Man of Steel Review


Punch-drunk Superman

Man of Steel is not a great game by any means, but its primary failure is in a lack of understanding of how to capture the experience of being Superman. This version of the last son of Krypton is not the aspirational ideal for humanity, the self-sacrificial allegory, or the adaptable charmer. He’s a brute through and through, whose problems are merely a series of things to punch. In terms of a repetitive rough-and-tumble brawl, Man of Steel delivers reasonably well... but we don’t see Superman actually save anyone.
To its credit, this game adaptation of Zach Snyder's Superman reboot does accurately capture the film’s fight scenes. Rather than a cohesive sense of plot, the sequence of missions boils down to a series of similar fights against a parade of Kryptonian goons – with an occasional appearance from a named movie character, naturally. The punches land with force, the concrete crackles with the momentum of a take off, the surroundings crumble like matchstick houses as the titans fight, and excellent sound design backs it all up. The problem is that’s all it does, over and over, for hours.
The story does contextualize itself slightly, through a series well-produced motion comics that summarize the broad strokes of the film’s plot, along with a few added elements to justify more
punching. The self-serious tone matches the fight sequences, but they were more colorful and splashy than the game itself, and I enjoyed the visual break.
Battling Zod’s seemingly endless series of soldiers might be more enjoyable if the fighting portions didn’t seem intermittently engineered for failure. Since you spend XP on upgrading your abilities and character attributes, enemies are regularly balanced to outmatch you. Dodge speed, in particular, became a rough patch late in the campaign – pressing the prompt with plenty of time to spare still resulted in damage due to Superman’s slow dodge speed. The fights then became a dull, monotonous chore as I was forced to grind for XP to progress. Fun as it may be to hear masonry shatter when you send a superpowered foe crashing through a brick wall the first time, it loses some effect after several dozen more times.

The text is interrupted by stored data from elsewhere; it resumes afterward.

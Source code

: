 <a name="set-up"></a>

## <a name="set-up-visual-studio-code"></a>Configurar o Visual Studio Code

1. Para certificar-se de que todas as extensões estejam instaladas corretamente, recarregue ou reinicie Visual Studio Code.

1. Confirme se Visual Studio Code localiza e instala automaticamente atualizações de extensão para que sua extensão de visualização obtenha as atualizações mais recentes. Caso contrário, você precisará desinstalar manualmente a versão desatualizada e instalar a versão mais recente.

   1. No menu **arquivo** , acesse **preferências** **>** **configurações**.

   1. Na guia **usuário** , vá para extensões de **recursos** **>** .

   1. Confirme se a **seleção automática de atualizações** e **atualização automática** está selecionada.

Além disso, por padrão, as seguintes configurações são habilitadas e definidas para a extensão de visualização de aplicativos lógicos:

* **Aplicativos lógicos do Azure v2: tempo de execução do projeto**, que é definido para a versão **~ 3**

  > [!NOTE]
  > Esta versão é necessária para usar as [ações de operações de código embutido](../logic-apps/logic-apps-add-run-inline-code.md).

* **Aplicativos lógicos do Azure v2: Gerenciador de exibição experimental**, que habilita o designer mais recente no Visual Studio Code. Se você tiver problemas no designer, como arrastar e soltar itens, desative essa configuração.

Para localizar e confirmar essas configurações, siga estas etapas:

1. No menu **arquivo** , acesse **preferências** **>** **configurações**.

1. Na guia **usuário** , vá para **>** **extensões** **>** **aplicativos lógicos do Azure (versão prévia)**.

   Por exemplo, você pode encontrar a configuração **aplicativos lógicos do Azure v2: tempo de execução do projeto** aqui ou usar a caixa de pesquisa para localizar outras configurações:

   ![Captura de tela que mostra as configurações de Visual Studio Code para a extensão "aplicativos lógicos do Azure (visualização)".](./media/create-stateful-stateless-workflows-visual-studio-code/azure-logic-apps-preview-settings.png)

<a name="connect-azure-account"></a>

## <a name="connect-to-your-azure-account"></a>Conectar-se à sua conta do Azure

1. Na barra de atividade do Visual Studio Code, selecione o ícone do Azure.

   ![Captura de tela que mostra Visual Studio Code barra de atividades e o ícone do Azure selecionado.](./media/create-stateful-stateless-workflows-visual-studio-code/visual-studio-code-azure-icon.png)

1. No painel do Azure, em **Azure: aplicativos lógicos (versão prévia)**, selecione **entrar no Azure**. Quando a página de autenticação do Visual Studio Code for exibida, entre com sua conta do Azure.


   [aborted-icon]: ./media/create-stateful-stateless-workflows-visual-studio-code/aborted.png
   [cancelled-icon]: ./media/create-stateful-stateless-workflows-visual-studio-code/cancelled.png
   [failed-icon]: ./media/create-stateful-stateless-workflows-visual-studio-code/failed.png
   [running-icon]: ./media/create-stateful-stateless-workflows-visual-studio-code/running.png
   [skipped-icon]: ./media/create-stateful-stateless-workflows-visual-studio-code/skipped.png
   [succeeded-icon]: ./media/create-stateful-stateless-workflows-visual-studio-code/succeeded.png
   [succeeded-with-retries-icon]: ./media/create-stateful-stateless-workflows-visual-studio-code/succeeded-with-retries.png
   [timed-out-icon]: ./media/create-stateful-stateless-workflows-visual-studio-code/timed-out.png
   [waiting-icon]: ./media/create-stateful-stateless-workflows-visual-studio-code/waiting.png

I’d also be remiss not to mention that the story, as of the time of writing, is unfinished. The central conflict around Zod doesn’t have a proper ending, with the final stage simply promising it will be continued. One update added an extra stage, so Zod should be coming along with another update eventually. That extra stage is actually one of the more inventive of the whole set, using familiar tropes from the rest of the stages in a new way. It functions more like a puzzle than an outright fight, and if stages like it had been mixed throughout all of Man of Steel, it would have done wonders for the pacing.